• What is needed
What are the lines from the one containing "Ipotizzare che esista" through the end of the listing below? Return them exactly, and only them.

-=-=-

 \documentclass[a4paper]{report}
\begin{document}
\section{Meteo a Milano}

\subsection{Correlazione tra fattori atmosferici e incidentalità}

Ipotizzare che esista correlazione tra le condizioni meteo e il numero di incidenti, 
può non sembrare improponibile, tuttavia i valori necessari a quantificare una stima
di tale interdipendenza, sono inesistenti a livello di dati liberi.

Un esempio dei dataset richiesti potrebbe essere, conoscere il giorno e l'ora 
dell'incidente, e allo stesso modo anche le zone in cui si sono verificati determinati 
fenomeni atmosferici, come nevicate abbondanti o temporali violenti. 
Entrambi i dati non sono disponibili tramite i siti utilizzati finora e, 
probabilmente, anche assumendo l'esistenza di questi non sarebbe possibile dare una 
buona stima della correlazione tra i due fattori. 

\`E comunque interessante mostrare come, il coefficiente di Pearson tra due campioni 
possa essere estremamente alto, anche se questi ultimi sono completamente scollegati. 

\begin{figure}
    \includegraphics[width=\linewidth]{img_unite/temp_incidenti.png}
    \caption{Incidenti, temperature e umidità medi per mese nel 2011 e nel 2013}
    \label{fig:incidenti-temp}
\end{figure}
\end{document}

-=-=-

• Answer box
Ipotizzare che esista correlazione tra le condizioni meteo e il numero di incidenti, 
può non sembrare improponibile, tuttavia i valori necessari a quantificare una stima
di tale interdipendenza, sono inesistenti a livello di dati liberi.

Un esempio dei dataset richiesti potrebbe essere, conoscere il giorno e l'ora 
dell'incidente, e allo stesso modo anche le zone in cui si sono verificati determinati 
fenomeni atmosferici, come nevicate abbondanti o temporali violenti. 
Entrambi i dati non sono disponibili tramite i siti utilizzati finora e, 
probabilmente, anche assumendo l'esistenza di questi non sarebbe possibile dare una 
buona stima della correlazione tra i due fattori. 

\`E comunque interessante mostrare come, il coefficiente di Pearson tra due campioni 
possa essere estremamente alto, anche se questi ultimi sono completamente scollegati. 

\begin{figure}
    \includegraphics[width=\linewidth]{img_unite/temp_incidenti.png}
    \caption{Incidenti, temperature e umidità medi per mese nel 2011 e nel 2013}
    \label{fig:incidenti-temp}
\end{figure}
\end{document}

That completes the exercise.